Wiceminister Aleksandr Łukaszewicz zaznaczył, że w ostatnich dniach media światowe zamieściły "wiele opinii na temat użycia broni chemicznej w starciach między siłami rządowymi a bojownikami opozycji" syryjskiej.
- Stanowczo apelujemy o to, by zaprzestać upolityczniania tej nadzwyczaj poważnej kwestii i potęgowania nastrojów antysyryjskich - oświadczył wiceszef MSZ. Rosja jest poważnie zaniepokojona "oznakami przygotowywania światowej opinii publicznej do możliwości siłowej ingerencji w przedłużający się konflikt wewnętrzny w Syrii" - dodał Łukaszewicz.
Jak podkreślił, Rosja obecnie wyjaśnia i analizuje okoliczności dotyczące "informacji wywołujących szczególne obawy", mówiących o uderzeniach Izraela na cele w Syrii.
"Chemiczny" przełom?
Władze w Damaszku i rebelianci syryjscy oskarżają się nawzajem o dokonanie trzech ataków z użyciem broni chemicznej w marcu i w grudniu ub. r. Według rządu USA istnieją "różne stopnie pewności", że bojowy gaz sarin był stosowany przez syryjskie wojska rządowe. Z kolei ONZ oświadczyła, że dysponuje zeznaniami o tym, iż sarin stosowali rebelianci.
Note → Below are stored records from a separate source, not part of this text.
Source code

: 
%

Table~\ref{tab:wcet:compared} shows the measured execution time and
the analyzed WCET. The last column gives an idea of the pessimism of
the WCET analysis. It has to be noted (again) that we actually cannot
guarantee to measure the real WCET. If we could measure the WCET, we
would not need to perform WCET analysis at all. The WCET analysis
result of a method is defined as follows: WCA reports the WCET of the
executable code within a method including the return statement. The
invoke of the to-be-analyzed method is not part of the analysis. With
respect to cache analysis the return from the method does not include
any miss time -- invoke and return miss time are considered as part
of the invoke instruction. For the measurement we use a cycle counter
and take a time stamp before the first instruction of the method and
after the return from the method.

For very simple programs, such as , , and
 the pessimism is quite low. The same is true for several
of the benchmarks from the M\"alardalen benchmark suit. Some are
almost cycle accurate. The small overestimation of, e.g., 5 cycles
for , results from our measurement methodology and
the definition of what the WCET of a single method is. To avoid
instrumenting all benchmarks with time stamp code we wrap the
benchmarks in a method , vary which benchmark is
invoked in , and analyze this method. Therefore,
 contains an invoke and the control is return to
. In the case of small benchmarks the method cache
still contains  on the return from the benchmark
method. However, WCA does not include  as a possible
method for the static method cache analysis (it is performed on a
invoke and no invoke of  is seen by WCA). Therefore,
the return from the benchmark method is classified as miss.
Wcześniej prezydent USA Barack Obama oznajmił, że użycie przez syryjskie wojska rządowe broni chemicznej stanowiłoby "przekroczenie czerwonej linii". Jednocześnie, w miniony piątek oświadczył, że nie przewiduje scenariusza wysłania do Syrii wojsk lądowych w USA. Według władz syryjskich w ostatnich dniach Izrael dokonał dwóch ataków lotniczych na cele wojskowe w Syrii. Informacje te nieoficjalnie potwierdziły źródła zachodnie. Wojna domowa w Syrii, która rozpoczęła się w marcu 2011 r. od fali demonstracji antyrządowych kosztowała życie ponad 70 tys. osób. Ponad milion Syryjczyków uciekło za granicę a podobna liczba uchodźców, którzy musieli opuścić swoje domy, przebywa w granicach Syrii.